Bien sur ces deux témoins ont juré devant le tribunal mais il est évident que la conscience de ce décalage et l’attention portée à l’effet valorisant de notre prise de parole en public sont des traits aussi irrécusables et efficients qu’inconscients. Ils font à tel point partie intégrante de notre vie sociale (peut-être sont-ils même le moteur de toute vie collective humaine) que nous ne les percevons plus. « C’est la plus sombre histoire que j’aie jamais entendu » répond le juré 10 après l’analyse pourtant très subtile du juré 9. Malheureusement, il semble suivi par la quasi totalité des autres jurés. Pourquoi ? On pourrait répondre : « parce que c’est de la philosophie », c’est-à-dire qu’une telle remarque fait signe d’une capacité de distance et de remise en question de nos comportements les plus habituels qu’elle se situe d’emblée sur un terrain qui est celui de la réflexion et pas celui de l’action.

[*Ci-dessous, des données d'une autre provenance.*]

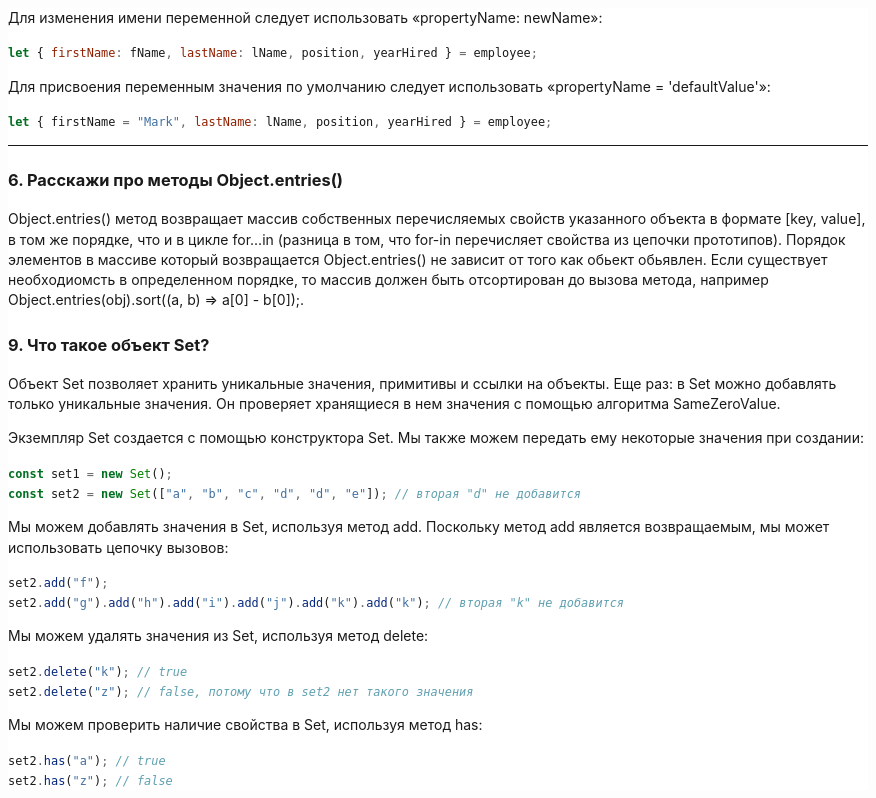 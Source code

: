 Для изменения имени переменной следует использовать «propertyName: newName»:

```js
let { firstName: fName, lastName: lName, position, yearHired } = employee;
```

Для присвоения переменным значения по умолчанию следует использовать «propertyName = 'defaultValue'»:

```js
let { firstName = "Mark", lastName: lName, position, yearHired } = employee;
```

---

### 6. Расскажи про методы Object.entries()

Object.entries() метод возвращает массив собственных перечисляемых свойств указанного объекта в формате [key, value], в том же порядке, что и в цикле for...in (разница в том, что for-in перечисляет свойства из цепочки прототипов). Порядок элементов в массиве который возвращается Object.entries() не зависит от того как обьект обьявлен. Если существует необходиомсть в определенном порядке, то массив должен быть отсортирован до вызова метода, например Object.entries(obj).sort((a, b) => a[0] - b[0]);.

### 9. Что такое объект Set?

Объект Set позволяет хранить уникальные значения, примитивы и ссылки на объекты. Еще раз: в Set можно добавлять только уникальные значения. Он проверяет хранящиеся в нем значения с помощью алгоритма SameZeroValue.

Экземпляр Set создается с помощью конструктора Set. Мы также можем передать ему некоторые значения при создании:

```js
const set1 = new Set();
const set2 = new Set(["a", "b", "c", "d", "d", "e"]); // вторая "d" не добавится
```

Мы можем добавлять значения в Set, используя метод add. Поскольку метод add является возвращаемым, мы может использовать цепочку вызовов:

```js
set2.add("f");
set2.add("g").add("h").add("i").add("j").add("k").add("k"); // вторая "k" не добавится
```

Мы можем удалять значения из Set, используя метод delete:

```js
set2.delete("k"); // true
set2.delete("z"); // false, потому что в set2 нет такого значения
```

Мы можем проверить наличие свойства в Set, используя метод has:

```js
set2.has("a"); // true
set2.has("z"); // false
```


  [a]: 1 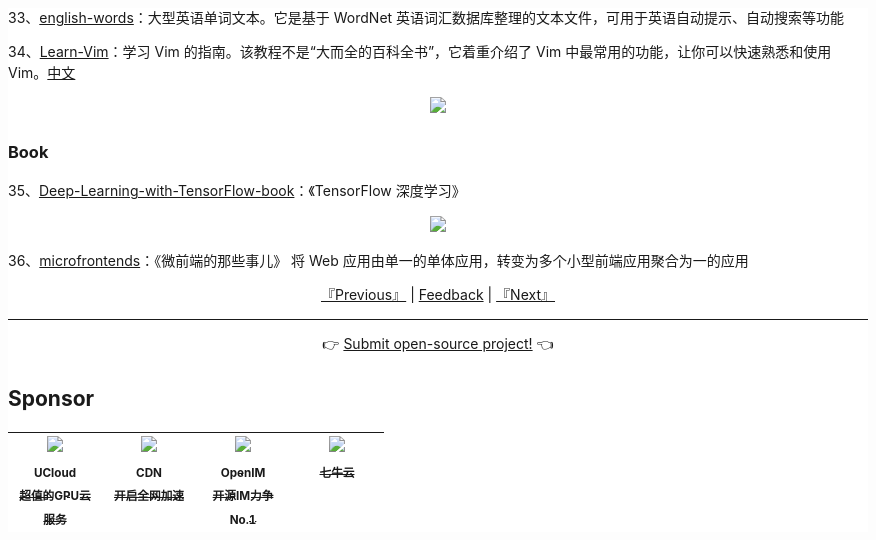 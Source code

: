 33、[english-words](https://hellogithub.com/en/periodical/statistics/click?target=https://github.com/dwyl/english-words)：大型英语单词文本。它是基于 WordNet 英语词汇数据库整理的文本文件，可用于英语自动提示、自动搜索等功能


34、[Learn-Vim](https://hellogithub.com/en/periodical/statistics/click?target=https://github.com/iggredible/Learn-Vim)：学习 Vim 的指南。该教程不是“大而全的百科全书”，它着重介绍了 Vim 中最常用的功能，让你可以快速熟悉和使用 Vim。[中文](https://github.com/wsdjeg/Learn-Vim_zh_cn)


<p align="center"><img src='https://raw.githubusercontent.com/521xueweihan/img2/master/hellogithub/72/279310322.png' style="max-width:80%; max-height=80%;"></img></p>

### Book
35、[Deep-Learning-with-TensorFlow-book](https://hellogithub.com/en/periodical/statistics/click?target=https://github.com/dragen1860/Deep-Learning-with-TensorFlow-book)：《TensorFlow 深度学习》


<p align="center"><img src='https://raw.githubusercontent.com/521xueweihan/img2/master/hellogithub/72/192155460.png' style="max-width:80%; max-height=80%;"></img></p>

36、[microfrontends](https://hellogithub.com/en/periodical/statistics/click?target=https://github.com/phodal/microfrontends)：《微前端的那些事儿》 将 Web 应用由单一的单体应用，转变为多个小型前端应用聚合为一的应用




<p align="center">
    <a href="https://github.com/521xueweihan/HelloGitHub/blob/master/content/en/HelloGitHub71.md">『Previous』</a> | <a href='https://github.com/521xueweihan/HelloGitHub/issues/899'>Feedback</a> | <a href="https://github.com/521xueweihan/HelloGitHub/blob/master/content/en/HelloGitHub73.md">『Next』</a>
</p>

---
<p align="center">
    👉 <a href='https://hellogithub.com/en/periodical'>Submit open-source project!</a> 👈<br>
</p>

## Sponsor


<table>
  <thead>
    <tr>
      <th align="center" style="width: 80px;">
        <a href="https://www.compshare.cn/?utm_term=logo&utm_campaign=hellogithub&utm_source=otherdsp&utm_medium=display&ytag=logo_hellogithub_otherdsp_display">          <img src="https://raw.githubusercontent.com/521xueweihan/img_logo/master/logo/ucloud.png" width="60px"><br>
          <sub>UCloud</sub><br>
          <sub>超值的GPU云服务</sub>
        </a>
      </th>
      <th align="center" style="width: 80px;">
        <a href="https://www.upyun.com/?from=hellogithub">
          <img src="https://raw.githubusercontent.com/521xueweihan/img_logo/master/logo/upyun.png" width="60px"><br>
          <sub>CDN</sub><br>
          <sub>开启全网加速</sub>
        </a>
      </th>
      <th align="center" style="width: 80px;">
        <a href="https://github.com/OpenIMSDK/Open-IM-Server">
          <img src="https://raw.githubusercontent.com/521xueweihan/img_logo/master/logo/im.png" width="60px"><br>
          <sub>OpenIM</sub><br>
          <sub>开源IM力争No.1</sub>
        </a>
      </th>
      <th align="center" style="width: 80px;">
        <a href="https://www.qiniu.com/products/ai-token-api?utm_source=hello">
          <img src="https://raw.githubusercontent.com/521xueweihan/img_logo/master/logo/qiniu.jpg" width="60px"><br>
          <sub>七牛云</sub><br> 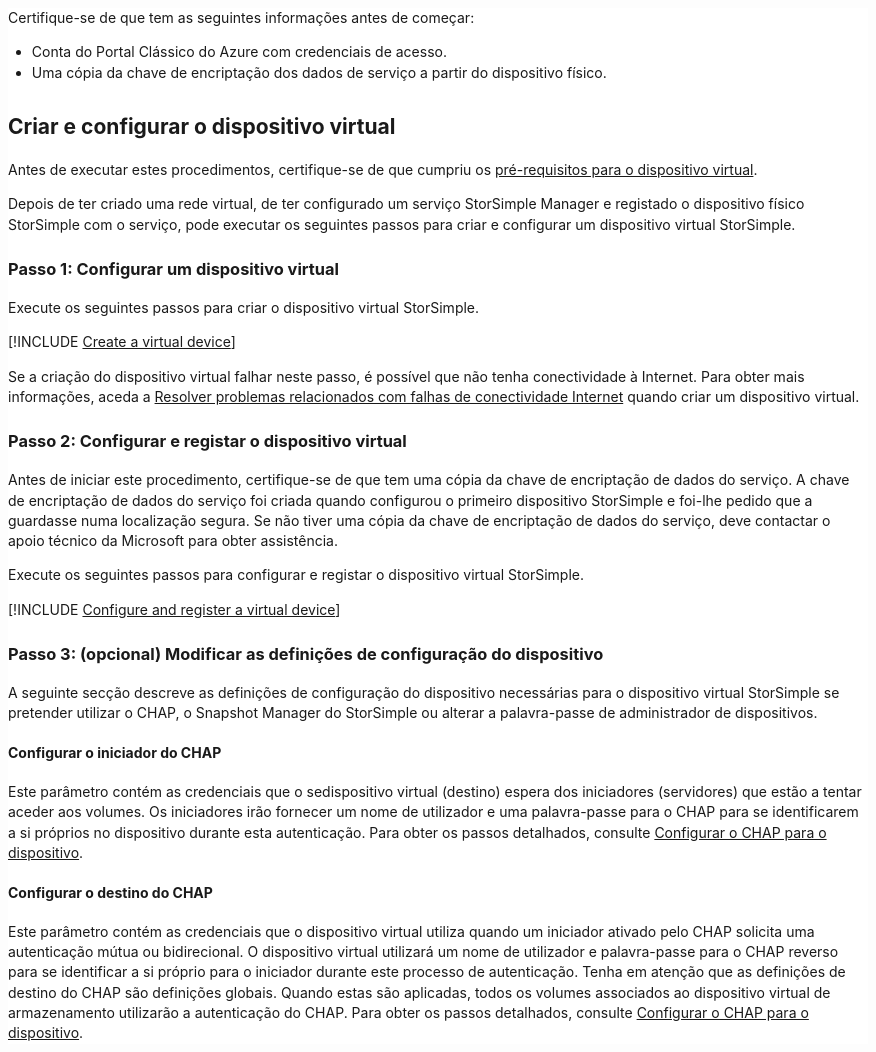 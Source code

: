 Certifique-se de que tem as seguintes informações antes de começar:

* Conta do Portal Clássico do Azure com credenciais de acesso.
* Uma cópia da chave de encriptação dos dados de serviço a partir do dispositivo físico.

## <a name="create-and-configure-the-virtual-device"></a>Criar e configurar o dispositivo virtual
Antes de executar estes procedimentos, certifique-se de que cumpriu os [pré-requisitos para o dispositivo virtual](#prerequisites-for-the-virtual-device).

Depois de ter criado uma rede virtual, de ter configurado um serviço StorSimple Manager e registado o dispositivo físico StorSimple com o serviço, pode executar os seguintes passos para criar e configurar um dispositivo virtual StorSimple.

### <a name="step-1-create-a-virtual-device"></a>Passo 1: Configurar um dispositivo virtual
Execute os seguintes passos para criar o dispositivo virtual StorSimple.

[!INCLUDE [Create a virtual device](../../includes/storsimple-create-virtual-device-u2.md)]

Se a criação do dispositivo virtual falhar neste passo, é possível que não tenha conectividade à Internet. Para obter mais informações, aceda a [Resolver problemas relacionados com falhas de conectividade Internet](#troubleshoot-internet-connectivity-errors) quando criar um dispositivo virtual.

### <a name="step-2-configure-and-register-the-virtual-device"></a>Passo 2: Configurar e registar o dispositivo virtual
Antes de iniciar este procedimento, certifique-se de que tem uma cópia da chave de encriptação de dados do serviço. A chave de encriptação de dados do serviço foi criada quando configurou o primeiro dispositivo StorSimple e foi-lhe pedido que a guardasse numa localização segura. Se não tiver uma cópia da chave de encriptação de dados do serviço, deve contactar o apoio técnico da Microsoft para obter assistência.

Execute os seguintes passos para configurar e registar o dispositivo virtual StorSimple.

[!INCLUDE [Configure and register a virtual device](../../includes/storsimple-configure-register-virtual-device.md)]

### <a name="step-3-optional-modify-the-device-configuration-settings"></a>Passo 3: (opcional) Modificar as definições de configuração do dispositivo
A seguinte secção descreve as definições de configuração do dispositivo necessárias para o dispositivo virtual StorSimple se pretender utilizar o CHAP, o Snapshot Manager do StorSimple ou alterar a palavra-passe de administrador de dispositivos.

#### <a name="configure-the-chap-initiator"></a>Configurar o iniciador do CHAP
Este parâmetro contém as credenciais que o sedispositivo virtual (destino) espera dos iniciadores (servidores) que estão a tentar aceder aos volumes. Os iniciadores irão fornecer um nome de utilizador e uma palavra-passe para o CHAP para se identificarem a si próprios no dispositivo durante esta autenticação. Para obter os passos detalhados, consulte [Configurar o CHAP para o dispositivo](storsimple-configure-chap.md#unidirectional-or-one-way-authentication).

#### <a name="configure-the-chap-target"></a>Configurar o destino do CHAP
Este parâmetro contém as credenciais que o dispositivo virtual utiliza quando um iniciador ativado pelo CHAP solicita uma autenticação mútua ou bidirecional. O dispositivo virtual utilizará um nome de utilizador e palavra-passe para o CHAP reverso para se identificar a si próprio para o iniciador durante este processo de autenticação. Tenha em atenção que as definições de destino do CHAP são definições globais. Quando estas são aplicadas, todos os volumes associados ao dispositivo virtual de armazenamento utilizarão a autenticação do CHAP. Para obter os passos detalhados, consulte [Configurar o CHAP para o dispositivo](storsimple-configure-chap.md#bidirectional-or-mutual-authentication).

Le philosophe Friedrich Nietzsche affirme que « nous ne nous comprenons que par quiproquo », c’est-à-dire que nous croyons nous entendre sur des expériences communes (la mort, l’amour, la joie, la peine, etc.) sans nous rendre compte que la perspective d’un ressenti commun vient non pas des affects effectivement éprouvés mais des noms « communs » utilisés pour les décrire. Nous réalisons ainsi que cette notion de communauté de ressentis est probablement nécessaire pour faire société mais qu’en même temps elle est totalement fictive : ce sur quoi nous faisons semblant de nous entendre est exactement ce sur quoi il est réellement impossible que nous nous entendions. La vie en société est une fiction nécessaire et ses bases sont aussi friables que les témoignages de ce procès. Nous réalisons ainsi cette rumeur de révélation scandaleuse qui bruit dans l’action décrite par ce film, soit l’extrême fragilité de toute procédure entreprise par nos institutions sociales. Que faire de cette prise de conscience ? Au-delà de son importance juridique, la notion de « doute valable » qui revient si souvent dans le film est à approfondir, à envisager dans la perspective d’une attitude, d’une gestuelle existentielle, d’une « Hexis » jusqu’à se confondre avec « l’Epoché » des philosophes sceptiques, c’est-à-dire jusqu’à la suspension du jugement. Les images de visages, suffisamment larges pour saturer la totalité du plan, fixant, silencieux, impassibles, le juré 3, peuvent être perçus également dans le droit fil de cette cohérence. Les corps des jurés n’ont cessé de s’immobiliser progressivement, de se réduire, de se statufier pour épouser des postures de plus en plus sobres, graves, investies, mutiques. C’est comme s’ils finissaient par se cristalliser, par se figer dans le grain de l’image, par se confondre avec la plasticité simple et neutre de ce que c'est qu'"apparaître".